La lueur dans son regard quand il parle de son spectacle actuel avec l'accordéoniste Sergio Tomassi et le guitariste Philippe Hervouët ne ment pas: «Quand on est tous les trois, c'est comme si on était six. Surtout Sergio, c'est la boîte magique.» Mais comme il met un certain temps entre deux albums - L'âge d'horizons est paru fin 2008, sept ans après Feuille à feuille -, Lama reconnaît que sa prochaine tournée pourrait bien être sa dernière. «J'aurai 70 ans et c'est un bel âge. J'aime bien les chiffres ronds et le chiffre sept est un chiffre de changement. Je ne peux pas avoir de certitude parce que j'aime tellement chanter. Mais je ne voudrais pas que mon corps décide à ma place le jour où je dirai que j'arrête. Et je ne voudrais pas non plus, comme certains artistes que j'ai vus, me présenter devant le public dans une forme ou dans une apparence physiologique qui ne me plairait pas.
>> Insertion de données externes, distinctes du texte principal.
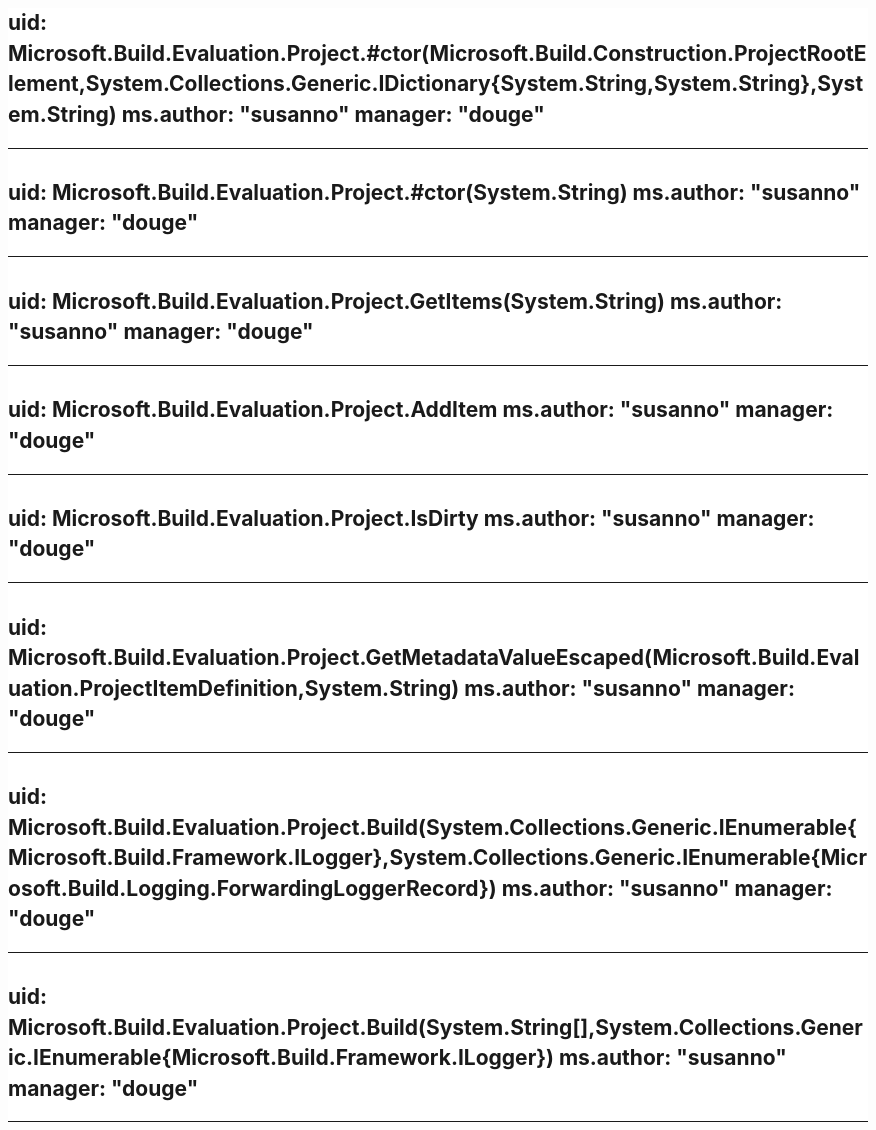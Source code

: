 uid: Microsoft.Build.Evaluation.Project.#ctor(Microsoft.Build.Construction.ProjectRootElement,System.Collections.Generic.IDictionary{System.String,System.String},System.String)
ms.author: "susanno"
manager: "douge"
---

---
uid: Microsoft.Build.Evaluation.Project.#ctor(System.String)
ms.author: "susanno"
manager: "douge"
---

---
uid: Microsoft.Build.Evaluation.Project.GetItems(System.String)
ms.author: "susanno"
manager: "douge"
---

---
uid: Microsoft.Build.Evaluation.Project.AddItem
ms.author: "susanno"
manager: "douge"
---

---
uid: Microsoft.Build.Evaluation.Project.IsDirty
ms.author: "susanno"
manager: "douge"
---

---
uid: Microsoft.Build.Evaluation.Project.GetMetadataValueEscaped(Microsoft.Build.Evaluation.ProjectItemDefinition,System.String)
ms.author: "susanno"
manager: "douge"
---

---
uid: Microsoft.Build.Evaluation.Project.Build(System.Collections.Generic.IEnumerable{Microsoft.Build.Framework.ILogger},System.Collections.Generic.IEnumerable{Microsoft.Build.Logging.ForwardingLoggerRecord})
ms.author: "susanno"
manager: "douge"
---

---
uid: Microsoft.Build.Evaluation.Project.Build(System.String[],System.Collections.Generic.IEnumerable{Microsoft.Build.Framework.ILogger})
ms.author: "susanno"
manager: "douge"
---

---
Alors, je gère tout ça un peu en me regardant dans la glace et en regardant dans le regard des autres, surtout parce qu'on voit beaucoup de choses dans les yeux des femmes comme je l'ai écrit dans une chanson.»

Un anachronisme vivant

Serge Lama a toujours dit qu'il était un enfant bâtard des grands de la chanson qui l'ont précédé. «Je ne me considère pas comme un grand, mais j'ai le réalisme de Piaf, la vindicte de Brel, la sensualité d'Aznavour et un peu la folie rigolote et primesautière de Bécaud. J'en ai fait une sorte de synthèse qui est devenue moi tant et si bien que je ne sais plus quand je le fais et quand je ne le fais pas.»

Il se décrit comme un anachronisme vivant qui ne correspond à aucun courant et ne suit aucune mode. «Je suis arrivé en plein yéyé et je chante des chansons. Brel, lui, était déjà là alors quand les yéyés sont arrivés, il a continué, comme Aznavour. Moi, je n'aurais jamais dû réussir.»

Malgré son succès indéniable, le milieu n'a pas toujours reconnu sa valeur et on sent une légère pointe d'amertume quand il rappelle que sa seule Victoire de la musique était en fait un prix du public pour avoir fait le plus d'entrées pour un de ses spectacles il y a 25 ans.: «Si un jour, je gagnais une Victoire de la musique, je paraphraserais Jeff Bridges aux Oscars: vous allez m'enlever le statut de chanteur sous-estimé.»

- Serait-ce parce que certaines de vos chansons sont perçues comme étant légères?

- Voilà, elles sont perçues comme étant plus légères, ce qu'elles ne sont pas. Je les ai travaillées tout autant et, en plus, elles ne sont pas légères si on les lit à plat, sans la musique. Parce que si ce n'était pas (Jacques) Datin qui avait fait la musique des Petites femmes de Pigalle, si ç'avait été Yves Gilbert, vous aviez une chanson dramatique. Mais j'étais d'accord. Je trouvais que c'était mieux de dédramatiser. Et puis, je suis quand même issu du music-hall de papa: c'était Maurice Chevalier à la radio quand j'étais petit. Je suis un chanteur de variétés, quoi. Bizarrement, j'ai toujours été à contre-courant.»